Rick Archer: Yeah. And that can seem rather glib. You know, if you’re talking to a Holocaust survivor, or Sandy Hook parent, or something like that, you know, but it does seem that the universe is a it’s a school of hard knocks. I mean, you know, it’s not always going to be pretty asteroids crash into inhabited planets every day in this universe, probably and everybody gets incinerated. But somehow in the big, big, big picture of things. It’s all good. Oh, yeah. Everything God does is for the best,

James Waite: it is all good. It is all good. And, and you can see that in a moment to moment wave just just by tuning in, say to nature, nature is immediately accessible because it is our nature. It’s not that nature outside. Its nature, nature, nature. You know, we’re again, everything is one and everything is intertwined. Nature is a wonderful teacher and the illustrator of harmony have a kind of innate peacefulness me now in them herself, you know, a little catfight, so to speak, in nature, and their suffering comes from it. But it spikes and then it goes back to a lovely kind of thing. And then it spikes. But that seems to be the nature of things to have some disharmony, or imperfection, amid greater perfection.

Rick Archer: I’ll tell you a little story that’ll be kind of entertaining here. There was a king and he had a chief minister who was his trusted advisor. And the minister was very wise and philosophical man and, and just about anything that anybody brought to his attention. The minister would say, everything that God does is for the best. And this really annoyed some people. And there was one woman whose child died and the minister said, everyone, everything that God does this for the best. So some kind of tricky, people decided to trap the minister in this game. And so the king when they waited for their opportunity, and one day, the king was having his manicure and the barber cut his finger cut the Kings finger. And so you know, it was bandaged and so that they they went and ran off to the minister and said, Hey, what do you think about this, the Kings finger got cut. And the minister said everything, God does this for the best. So they ran back to the king, and they said, hey, you know, your minister said that this was the best that you cut your finger and the King got really mad, and he said, throw the rascals in jail. So they did, they threw the minister in jail. Then the king went off on a hunting party. And while he was off on this hunting party, in the jungle, he got caught. He and his hunting, his companions got captured by some Aboriginals, and they decided they were going to sacrifice this king they needed. They wanted to do a human sacrifice. And so they’re preparing him for the sacrifice and everything. And they discovered, oh, he has this cut on his finger. We can’t sacrifice and he’s not perfect, you know, he’s not the right specimen. So they let him go and King was greatly relieved. And, you know, he went, he immediately thought of his minister and he went rushing back and went to the jail and apologized profusely to the Minister for having jailed him and the minister said, no, no, he said everything God does it for the best if, if I hadn’t been in jail, you would have I would have gone with you on this party and they will sacrifice me. Yes, yes. Yes, yes. It’s

James Waite: a lovely story and the illustrates something very, very true to our experience, you know, and we can we can actually see all of this. There’s a similar kind of story about a man who has a horse and a son. Well,

Rick Archer: actually, oh, yeah, that’s a good was laid.

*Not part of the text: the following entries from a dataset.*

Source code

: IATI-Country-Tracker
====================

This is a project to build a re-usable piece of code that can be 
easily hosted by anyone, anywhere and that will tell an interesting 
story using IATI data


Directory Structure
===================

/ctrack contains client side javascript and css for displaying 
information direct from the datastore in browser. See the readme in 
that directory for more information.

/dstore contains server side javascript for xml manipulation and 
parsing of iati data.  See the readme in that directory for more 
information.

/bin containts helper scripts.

James Waite: Yeah, you know, and and, and they say, oh, woe is the poor guy. He’s broken his leg. But then along comes the army and they’re recruiting. And the guy’s got a broken leg, so he can’t ride. And so he gets passed over. It’s a longer story.

Rick Archer: Yeah, it’s like four or five different segments. They’re all it’s always the same. The old man keeps saying we’ll see. Yeah, right.

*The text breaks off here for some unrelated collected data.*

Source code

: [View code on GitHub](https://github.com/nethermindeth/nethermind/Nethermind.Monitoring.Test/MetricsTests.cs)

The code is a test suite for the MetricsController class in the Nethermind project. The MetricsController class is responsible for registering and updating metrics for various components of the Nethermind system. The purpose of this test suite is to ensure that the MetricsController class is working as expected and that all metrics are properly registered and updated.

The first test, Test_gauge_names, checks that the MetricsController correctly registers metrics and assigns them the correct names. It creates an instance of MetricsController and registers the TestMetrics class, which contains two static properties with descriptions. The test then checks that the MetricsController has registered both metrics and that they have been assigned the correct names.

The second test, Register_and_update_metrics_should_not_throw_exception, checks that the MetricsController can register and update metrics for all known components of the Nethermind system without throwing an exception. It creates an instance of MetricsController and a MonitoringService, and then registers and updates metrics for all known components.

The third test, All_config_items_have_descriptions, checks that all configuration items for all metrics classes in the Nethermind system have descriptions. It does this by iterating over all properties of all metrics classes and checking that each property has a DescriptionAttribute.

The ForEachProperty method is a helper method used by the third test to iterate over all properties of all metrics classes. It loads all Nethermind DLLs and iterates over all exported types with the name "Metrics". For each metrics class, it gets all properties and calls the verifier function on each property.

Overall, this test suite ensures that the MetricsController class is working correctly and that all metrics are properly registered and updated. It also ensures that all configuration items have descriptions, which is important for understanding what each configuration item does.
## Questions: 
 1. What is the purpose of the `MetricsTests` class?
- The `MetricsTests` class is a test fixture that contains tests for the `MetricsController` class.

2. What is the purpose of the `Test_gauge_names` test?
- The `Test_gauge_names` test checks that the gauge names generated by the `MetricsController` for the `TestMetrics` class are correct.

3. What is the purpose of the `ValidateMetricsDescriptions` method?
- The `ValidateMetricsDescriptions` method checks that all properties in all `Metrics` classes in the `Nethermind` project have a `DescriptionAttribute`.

James Waite: What do you keep saying to is, you never know what’s good or bad. Right? As I recall, it might have but that’s so true, isn’t it? Yeah.

Rick Archer: Yeah. And so I mean, if we take that phrase, everything God does is for the best, free. And if we understand that to mean that, you know, the universe, again, is one big evolution machine, then all these dramas, all this stuff that keeps unfolding, you know, that sometimes seems tragic, and sometimes seems wonderful, and so on and so forth. It’s all part of this vast sort of cosmic unfolding. And, you know, so it’s just marvelous to contemplate, in my opinion.

James Waite: Yes, yes. And if we can, if we can, I’ll say, contemplated from from an absolute place. And we can, and we do have we are. It’s, it’s given context, and meaning within the relative, there’s, there’s, there’s things that are that we’re here to enjoy, or to endure, or to experience in whatever way that that happens. And, you know, where would we be without our suffering? We wouldn’t be alive. Frankly, we couldn’t have any experience in the body mind without being born under gravity. And, you know, just breathing can be hard. Do you ever get sick with pneumonia? And you realize just just the effort to breathe? can be hard. And in fact, ultimately, gravity wins.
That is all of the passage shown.